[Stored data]

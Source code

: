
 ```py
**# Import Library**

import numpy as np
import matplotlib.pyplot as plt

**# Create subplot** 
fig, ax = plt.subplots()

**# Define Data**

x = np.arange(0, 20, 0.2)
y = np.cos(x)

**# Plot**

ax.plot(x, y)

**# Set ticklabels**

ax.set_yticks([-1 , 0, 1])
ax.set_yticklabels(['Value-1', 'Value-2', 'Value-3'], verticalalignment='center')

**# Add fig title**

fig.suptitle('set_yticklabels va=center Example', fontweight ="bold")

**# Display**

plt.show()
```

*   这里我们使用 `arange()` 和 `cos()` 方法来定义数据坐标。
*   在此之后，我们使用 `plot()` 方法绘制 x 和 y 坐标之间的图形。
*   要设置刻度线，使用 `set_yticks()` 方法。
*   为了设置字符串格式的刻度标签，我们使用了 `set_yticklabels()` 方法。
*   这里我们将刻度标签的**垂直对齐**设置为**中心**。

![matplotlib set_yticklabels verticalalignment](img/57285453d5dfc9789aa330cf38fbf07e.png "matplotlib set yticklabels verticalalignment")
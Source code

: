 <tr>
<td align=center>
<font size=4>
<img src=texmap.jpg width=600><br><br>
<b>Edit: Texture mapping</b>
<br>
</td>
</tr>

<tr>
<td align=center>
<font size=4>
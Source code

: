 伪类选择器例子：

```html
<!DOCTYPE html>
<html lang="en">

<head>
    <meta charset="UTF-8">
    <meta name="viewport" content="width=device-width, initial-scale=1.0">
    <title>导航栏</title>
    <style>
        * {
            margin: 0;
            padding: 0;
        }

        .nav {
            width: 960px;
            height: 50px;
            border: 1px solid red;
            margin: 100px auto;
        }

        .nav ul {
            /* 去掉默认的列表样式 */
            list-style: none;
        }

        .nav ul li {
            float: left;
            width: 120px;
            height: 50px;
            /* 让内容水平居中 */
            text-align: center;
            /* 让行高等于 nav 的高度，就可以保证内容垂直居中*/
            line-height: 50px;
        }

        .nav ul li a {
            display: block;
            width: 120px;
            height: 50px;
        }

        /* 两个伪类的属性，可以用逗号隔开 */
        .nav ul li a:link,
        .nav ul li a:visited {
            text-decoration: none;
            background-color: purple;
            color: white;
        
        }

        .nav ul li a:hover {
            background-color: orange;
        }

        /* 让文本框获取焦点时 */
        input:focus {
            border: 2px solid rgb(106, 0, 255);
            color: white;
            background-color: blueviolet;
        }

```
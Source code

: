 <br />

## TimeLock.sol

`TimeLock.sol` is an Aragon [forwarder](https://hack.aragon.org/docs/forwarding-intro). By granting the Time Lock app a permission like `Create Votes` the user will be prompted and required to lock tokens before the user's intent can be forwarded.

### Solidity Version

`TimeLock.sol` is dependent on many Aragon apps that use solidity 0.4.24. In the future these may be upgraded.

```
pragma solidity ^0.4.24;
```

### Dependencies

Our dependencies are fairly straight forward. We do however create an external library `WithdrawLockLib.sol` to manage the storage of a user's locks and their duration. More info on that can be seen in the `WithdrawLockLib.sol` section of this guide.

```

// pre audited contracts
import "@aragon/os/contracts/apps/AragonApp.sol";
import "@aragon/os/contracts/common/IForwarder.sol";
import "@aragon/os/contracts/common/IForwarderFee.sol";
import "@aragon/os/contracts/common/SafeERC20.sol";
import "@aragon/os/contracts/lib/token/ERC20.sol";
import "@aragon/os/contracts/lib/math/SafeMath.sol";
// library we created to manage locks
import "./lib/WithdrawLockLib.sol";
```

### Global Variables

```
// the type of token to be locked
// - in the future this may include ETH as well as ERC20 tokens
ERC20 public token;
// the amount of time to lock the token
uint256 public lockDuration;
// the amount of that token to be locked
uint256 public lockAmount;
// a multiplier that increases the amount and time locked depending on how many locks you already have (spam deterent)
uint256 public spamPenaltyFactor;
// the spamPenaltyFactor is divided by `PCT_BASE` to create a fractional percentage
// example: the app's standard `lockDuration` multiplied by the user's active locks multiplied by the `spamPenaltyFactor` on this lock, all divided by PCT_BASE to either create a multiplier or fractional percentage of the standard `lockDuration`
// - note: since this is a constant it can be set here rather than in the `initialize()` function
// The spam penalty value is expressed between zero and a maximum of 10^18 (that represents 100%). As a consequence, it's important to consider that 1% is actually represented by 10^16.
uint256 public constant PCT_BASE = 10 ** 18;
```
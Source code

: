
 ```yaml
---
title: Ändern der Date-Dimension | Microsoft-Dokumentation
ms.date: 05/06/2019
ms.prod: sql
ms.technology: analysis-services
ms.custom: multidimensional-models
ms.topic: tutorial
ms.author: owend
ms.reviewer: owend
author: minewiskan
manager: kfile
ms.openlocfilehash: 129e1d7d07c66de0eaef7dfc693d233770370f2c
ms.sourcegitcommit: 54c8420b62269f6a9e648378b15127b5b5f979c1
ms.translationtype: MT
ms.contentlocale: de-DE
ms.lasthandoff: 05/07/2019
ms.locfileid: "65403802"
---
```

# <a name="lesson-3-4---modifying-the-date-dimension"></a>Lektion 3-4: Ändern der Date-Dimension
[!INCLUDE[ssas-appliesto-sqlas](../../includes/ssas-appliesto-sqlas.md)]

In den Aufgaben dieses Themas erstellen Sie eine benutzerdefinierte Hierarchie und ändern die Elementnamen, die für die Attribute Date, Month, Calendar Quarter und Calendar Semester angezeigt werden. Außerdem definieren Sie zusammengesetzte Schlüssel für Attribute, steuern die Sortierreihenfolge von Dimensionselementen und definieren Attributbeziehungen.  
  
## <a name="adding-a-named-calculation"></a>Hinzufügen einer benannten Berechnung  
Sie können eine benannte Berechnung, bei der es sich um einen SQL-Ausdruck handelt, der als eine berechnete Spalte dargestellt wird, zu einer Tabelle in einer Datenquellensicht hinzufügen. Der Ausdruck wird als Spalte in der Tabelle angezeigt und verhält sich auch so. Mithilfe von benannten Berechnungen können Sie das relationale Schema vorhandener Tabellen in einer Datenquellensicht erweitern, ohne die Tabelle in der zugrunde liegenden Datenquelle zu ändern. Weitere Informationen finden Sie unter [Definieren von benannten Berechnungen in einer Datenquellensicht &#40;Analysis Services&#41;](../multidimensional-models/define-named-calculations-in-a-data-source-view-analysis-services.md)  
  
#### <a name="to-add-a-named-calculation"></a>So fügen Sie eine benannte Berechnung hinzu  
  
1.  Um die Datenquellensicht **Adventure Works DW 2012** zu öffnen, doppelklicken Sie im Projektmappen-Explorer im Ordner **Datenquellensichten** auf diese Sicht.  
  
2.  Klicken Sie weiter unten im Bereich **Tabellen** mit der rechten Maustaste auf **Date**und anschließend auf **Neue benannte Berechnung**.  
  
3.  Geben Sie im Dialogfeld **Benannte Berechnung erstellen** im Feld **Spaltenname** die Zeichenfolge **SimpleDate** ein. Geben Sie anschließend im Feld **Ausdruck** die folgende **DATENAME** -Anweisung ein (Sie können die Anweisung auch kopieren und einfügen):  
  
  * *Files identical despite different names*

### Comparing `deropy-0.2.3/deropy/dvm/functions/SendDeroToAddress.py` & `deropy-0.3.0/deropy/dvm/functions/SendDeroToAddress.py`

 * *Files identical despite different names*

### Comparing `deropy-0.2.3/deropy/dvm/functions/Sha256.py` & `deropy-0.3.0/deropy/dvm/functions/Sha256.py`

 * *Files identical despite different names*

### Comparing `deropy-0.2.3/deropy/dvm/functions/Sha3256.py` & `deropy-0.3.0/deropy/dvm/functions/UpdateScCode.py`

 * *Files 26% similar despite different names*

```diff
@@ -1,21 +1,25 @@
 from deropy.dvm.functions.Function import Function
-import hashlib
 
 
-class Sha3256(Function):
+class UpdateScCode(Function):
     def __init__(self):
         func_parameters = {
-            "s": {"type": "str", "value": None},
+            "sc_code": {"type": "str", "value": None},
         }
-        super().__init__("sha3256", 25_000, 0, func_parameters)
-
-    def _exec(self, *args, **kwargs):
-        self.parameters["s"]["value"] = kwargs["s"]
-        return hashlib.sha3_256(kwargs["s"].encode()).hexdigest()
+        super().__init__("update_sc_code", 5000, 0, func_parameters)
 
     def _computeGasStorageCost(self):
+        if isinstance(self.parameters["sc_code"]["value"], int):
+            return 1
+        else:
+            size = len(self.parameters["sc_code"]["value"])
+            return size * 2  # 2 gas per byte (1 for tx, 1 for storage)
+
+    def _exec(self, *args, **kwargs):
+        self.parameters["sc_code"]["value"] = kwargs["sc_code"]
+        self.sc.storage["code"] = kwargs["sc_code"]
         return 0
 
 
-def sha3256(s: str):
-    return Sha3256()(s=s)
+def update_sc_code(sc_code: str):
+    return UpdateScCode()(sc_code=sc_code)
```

_Your goal_:
Copy each line of the data that includes the word "names".

_Expected answer_:
  * *Files identical despite different names*
 * *Files identical despite different names*
 * *Files identical despite different names*
 * *Files 26% similar despite different names*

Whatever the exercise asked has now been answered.